Gavle Goat: The Swedish Traditional Display That Vandals Burn Down Every Year

Every year in Gävle, Sweden, the locals celebrate Christmas by erecting the Gävle Goat, a massive version of the Swedish yule goat. Made of wood and straw and decorated with lights and ribbon, the goat towers over the city square from the beginning of the advent until the end of the holiday season ... if it survives. Over the past 50 years, the Gävle Goat has been destroyed 35 times. Officials have done everything in their power to stop arsonists from burning the goat, but it looks as if nothing can stop their fiery Christmas tradition.
Christmas In Sweden
Christmas in Sweden in a multi-week celebration that begins on the first day of Advent, traditionally at the end of November, and lasts until St. Knut's Day on January 13. Modern festivities celebrate Sweden's pagan roots, including the yule goat, who has transformed over the years from a malevolent Christmas spirit who traveled from home to home demanding gifts to a kindly figure who checks in on families to make sure they've decorated properly for the season. Families decorate their trees with straw goats, and it's entirely possible that the arsonists behind the Gävle Goat's various demises see the act as a nod to pagan mythology as well, with its legends of animal sacrifice. It's just as likely that people just like setting stuff on fire, though.

The First Gävle Goat
In 1966, advertising consultant Stig Gavlén had the bright idea of placing a giant yule goat in the Gävle city square, hoping such a festive spectacle would drive tourism and boost sales at local shops. By December 2, 1966, the inaugural Gävle Goat stood just over 42 feet tall in the middle of the town square, but as the clock struck 12 on New Year's Eve, the goat was set on fire and burned to the ground.
The first arsonist to burn down the Gävle Goat was arrested and charged with vandalism, but that did nothing to deter future firebugs from picking up where the original vandal left off.

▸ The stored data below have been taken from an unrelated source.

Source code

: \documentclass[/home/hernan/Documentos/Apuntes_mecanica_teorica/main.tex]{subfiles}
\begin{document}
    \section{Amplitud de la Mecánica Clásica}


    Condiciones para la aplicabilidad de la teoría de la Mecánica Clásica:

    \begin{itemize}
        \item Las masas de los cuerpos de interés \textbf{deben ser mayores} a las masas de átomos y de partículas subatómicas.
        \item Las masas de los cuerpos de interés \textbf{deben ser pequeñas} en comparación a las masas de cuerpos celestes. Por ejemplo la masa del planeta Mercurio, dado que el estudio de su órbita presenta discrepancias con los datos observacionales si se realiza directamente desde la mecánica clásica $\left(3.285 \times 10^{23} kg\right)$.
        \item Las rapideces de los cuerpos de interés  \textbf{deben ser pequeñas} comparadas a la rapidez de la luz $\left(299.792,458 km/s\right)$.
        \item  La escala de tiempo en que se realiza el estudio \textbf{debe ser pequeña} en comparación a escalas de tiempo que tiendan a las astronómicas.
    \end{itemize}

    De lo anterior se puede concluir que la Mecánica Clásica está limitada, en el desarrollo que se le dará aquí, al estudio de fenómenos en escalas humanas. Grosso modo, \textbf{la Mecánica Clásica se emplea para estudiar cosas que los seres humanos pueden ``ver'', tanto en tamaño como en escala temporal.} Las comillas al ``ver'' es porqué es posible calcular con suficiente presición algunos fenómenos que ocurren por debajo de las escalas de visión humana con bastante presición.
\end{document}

In 1967 and '68, the goat survived the holiday, thanks in part to the addition of a protective fence, but in 1969, the goat went up in flames once again on December 31.

Giving Up The Goat
When the goat was destroyed a mere six hours after its construction in 1970, the group of businesses known as the Southern Merchants who had previously been responsible for financing the goat gave up on it, and the tradition was taken over by the Natural Science Club from the School of Vasa. Their version of the Gävle Goat was smaller and proved to be much easier to destroy: It's been burned, smashed, stolen, hit by a car, and destroyed before it even went up in the square.
In 1985, the N.C.S. found their ambition and built a 41-foot version of the goat that was featured in the Guinness Book of World Records. The group placed a six-foot fence around the goat, and it was supervised by members of an infantry regiment. (It survived all the way until January.) Today, the N.C.S. and the Southern Merchants, who have since rejoined the fray, build competing goats that are, alas, both often burned down. By 1988, gamblers had begun placing bets on whether the goat would burn and when it would happen.

Protecting The Goat
Gävle city officials have built fences around the goat, fireproofed it, and even set up webcams to monitor the goat with varying degrees success. In 2005, a pair of vandals dressed in Santa and gingerbread man costumes got around that whole fence thing by shooting flaming arrows at one of the goats. In 2009, after a vandal couldn't manage to set the N.C.S. goat on fire, they straight-up stole it. On December 23 of the same year, hackers took out the security cameras surrounding the Southern Merchants goat before having themselves a mountain barbecue. The only reliably effective deterrent is manpower: On years when volunteers are stationed at the goat throughout the night, the straw statues survive the holiday, but not for lack of trying. In 2010, a truly enterprising group offered a guard $50,000 to let them kidnap the goat via helicopter.
The annual construction of the goat has achieved its purpose by turning the eyes of the world toward this small Swedish town, but it's also invited vandals from all corners of the Earth to try their hand at destroying a huge Christmas ornament. In 2001, when a vandal from Ohio named Lawrence Jones was arrested for burning down the goat, the judge admitted that "the truth is that the goat is built to be burned," but it's meant to be enjoyed by the community. Jones was an outsider, and that, much like the Gävle Goat, simply will not stand.